Saved data entries:
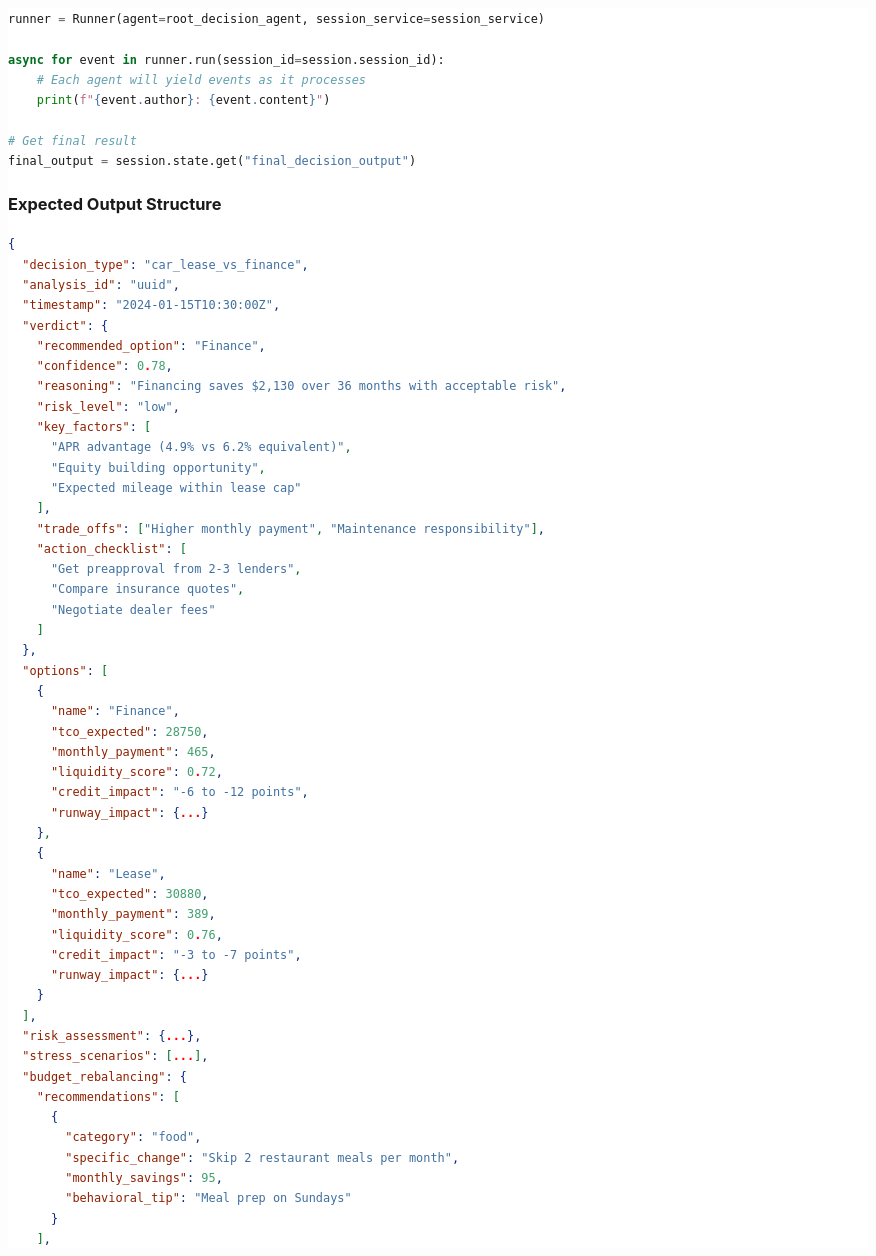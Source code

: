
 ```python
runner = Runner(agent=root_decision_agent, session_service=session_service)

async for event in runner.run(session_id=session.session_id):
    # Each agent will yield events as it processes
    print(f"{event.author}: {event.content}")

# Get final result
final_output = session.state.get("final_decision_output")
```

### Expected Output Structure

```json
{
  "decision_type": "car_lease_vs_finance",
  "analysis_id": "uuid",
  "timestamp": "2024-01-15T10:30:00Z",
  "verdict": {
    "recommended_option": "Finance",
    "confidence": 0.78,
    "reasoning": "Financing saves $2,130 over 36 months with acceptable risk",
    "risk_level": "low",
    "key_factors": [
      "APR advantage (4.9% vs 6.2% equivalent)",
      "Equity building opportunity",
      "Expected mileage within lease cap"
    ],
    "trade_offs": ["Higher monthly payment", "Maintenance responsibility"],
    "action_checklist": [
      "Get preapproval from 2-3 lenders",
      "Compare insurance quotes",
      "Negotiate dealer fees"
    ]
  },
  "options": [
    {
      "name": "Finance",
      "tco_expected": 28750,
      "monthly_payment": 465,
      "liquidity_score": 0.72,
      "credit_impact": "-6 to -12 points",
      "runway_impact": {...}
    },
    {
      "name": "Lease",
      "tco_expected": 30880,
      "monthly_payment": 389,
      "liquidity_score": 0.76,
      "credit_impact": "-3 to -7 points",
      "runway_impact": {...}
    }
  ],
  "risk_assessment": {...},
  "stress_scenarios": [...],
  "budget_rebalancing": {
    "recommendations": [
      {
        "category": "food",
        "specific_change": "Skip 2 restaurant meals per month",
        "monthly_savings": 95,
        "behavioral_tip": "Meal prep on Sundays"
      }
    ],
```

--

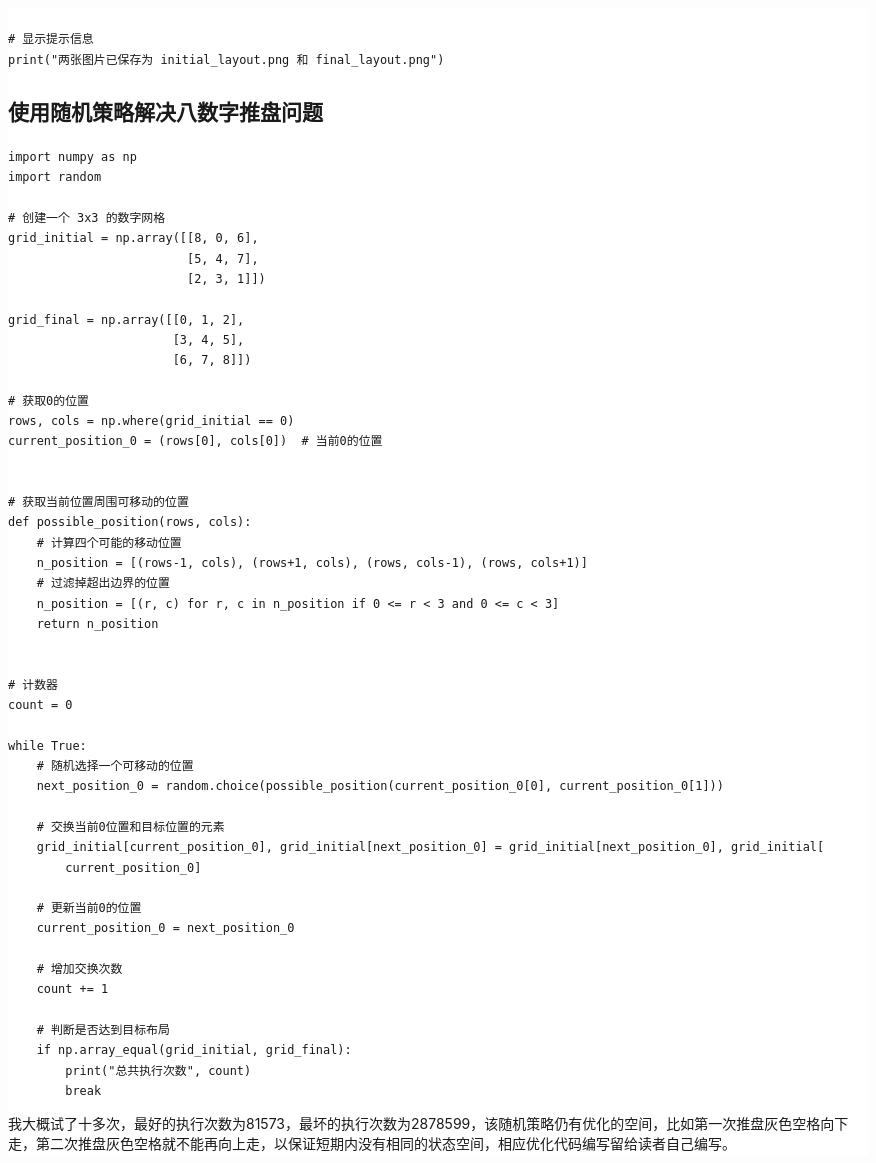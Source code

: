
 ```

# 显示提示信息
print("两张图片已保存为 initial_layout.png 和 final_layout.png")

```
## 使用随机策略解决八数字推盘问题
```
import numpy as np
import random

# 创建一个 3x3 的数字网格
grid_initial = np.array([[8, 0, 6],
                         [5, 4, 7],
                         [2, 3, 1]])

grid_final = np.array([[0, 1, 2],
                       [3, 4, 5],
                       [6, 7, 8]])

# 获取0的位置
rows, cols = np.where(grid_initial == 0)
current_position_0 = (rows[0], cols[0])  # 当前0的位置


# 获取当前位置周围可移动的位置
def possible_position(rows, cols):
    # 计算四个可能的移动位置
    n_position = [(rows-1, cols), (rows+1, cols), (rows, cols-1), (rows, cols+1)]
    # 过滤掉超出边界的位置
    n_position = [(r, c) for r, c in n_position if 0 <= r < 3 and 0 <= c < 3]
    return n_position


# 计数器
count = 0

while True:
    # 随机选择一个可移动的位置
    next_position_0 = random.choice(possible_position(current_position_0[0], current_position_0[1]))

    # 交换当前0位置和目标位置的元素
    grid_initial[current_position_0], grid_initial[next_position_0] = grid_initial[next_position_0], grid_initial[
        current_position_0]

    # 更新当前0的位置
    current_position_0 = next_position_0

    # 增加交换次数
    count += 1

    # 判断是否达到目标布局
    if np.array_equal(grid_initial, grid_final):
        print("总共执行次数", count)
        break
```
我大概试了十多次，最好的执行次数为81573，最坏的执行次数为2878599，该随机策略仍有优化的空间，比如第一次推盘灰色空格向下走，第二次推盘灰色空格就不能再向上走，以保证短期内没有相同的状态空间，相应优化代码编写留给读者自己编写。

...

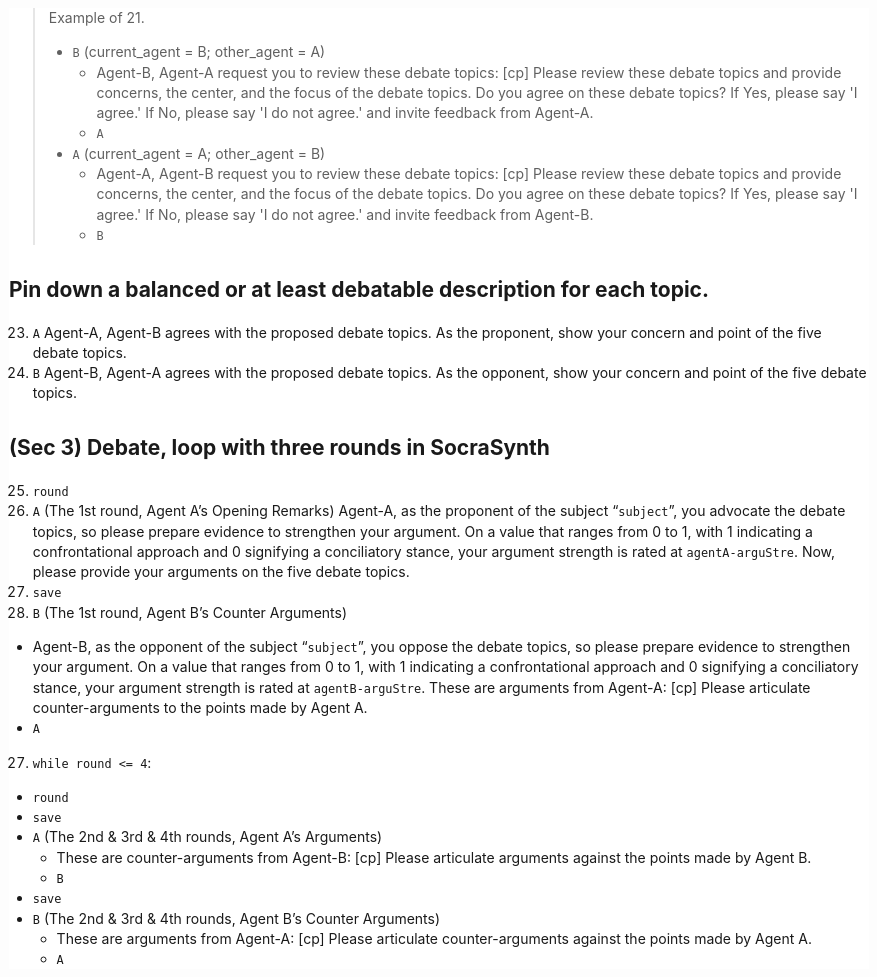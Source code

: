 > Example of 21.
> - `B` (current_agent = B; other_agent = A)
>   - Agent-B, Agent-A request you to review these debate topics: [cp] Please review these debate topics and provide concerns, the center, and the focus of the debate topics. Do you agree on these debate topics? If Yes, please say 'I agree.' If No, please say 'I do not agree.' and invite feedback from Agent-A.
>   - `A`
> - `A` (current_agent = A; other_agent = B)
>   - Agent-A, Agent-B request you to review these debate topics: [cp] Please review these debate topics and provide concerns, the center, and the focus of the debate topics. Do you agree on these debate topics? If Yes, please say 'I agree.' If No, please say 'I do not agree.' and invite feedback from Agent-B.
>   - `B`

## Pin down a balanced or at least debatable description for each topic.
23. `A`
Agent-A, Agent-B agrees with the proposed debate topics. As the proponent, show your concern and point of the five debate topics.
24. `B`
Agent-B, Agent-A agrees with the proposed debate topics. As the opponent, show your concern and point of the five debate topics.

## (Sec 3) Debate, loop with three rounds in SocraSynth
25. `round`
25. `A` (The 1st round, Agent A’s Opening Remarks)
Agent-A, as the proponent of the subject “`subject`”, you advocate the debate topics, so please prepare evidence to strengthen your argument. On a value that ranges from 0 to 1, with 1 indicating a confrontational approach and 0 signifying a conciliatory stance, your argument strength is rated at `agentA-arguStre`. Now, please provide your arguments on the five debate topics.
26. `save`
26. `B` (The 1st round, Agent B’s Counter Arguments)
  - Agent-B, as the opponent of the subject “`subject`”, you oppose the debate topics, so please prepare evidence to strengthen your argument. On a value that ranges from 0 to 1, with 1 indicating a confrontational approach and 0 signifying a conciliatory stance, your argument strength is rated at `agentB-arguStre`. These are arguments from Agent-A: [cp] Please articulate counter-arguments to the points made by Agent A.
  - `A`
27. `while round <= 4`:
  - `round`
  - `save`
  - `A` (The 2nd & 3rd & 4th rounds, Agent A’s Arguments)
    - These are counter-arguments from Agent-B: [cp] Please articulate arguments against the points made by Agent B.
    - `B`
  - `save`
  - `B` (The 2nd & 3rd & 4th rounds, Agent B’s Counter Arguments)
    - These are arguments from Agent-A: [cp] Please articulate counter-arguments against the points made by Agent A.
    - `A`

WHAT YOU HAVE TO DO: Which lines in the data above hold the string "runner"? Show each one.

EXERCISE OUTPUT:
runner = Runner(agent=root_decision_agent, session_service=session_service)
async for event in runner.run(session_id=session.session_id):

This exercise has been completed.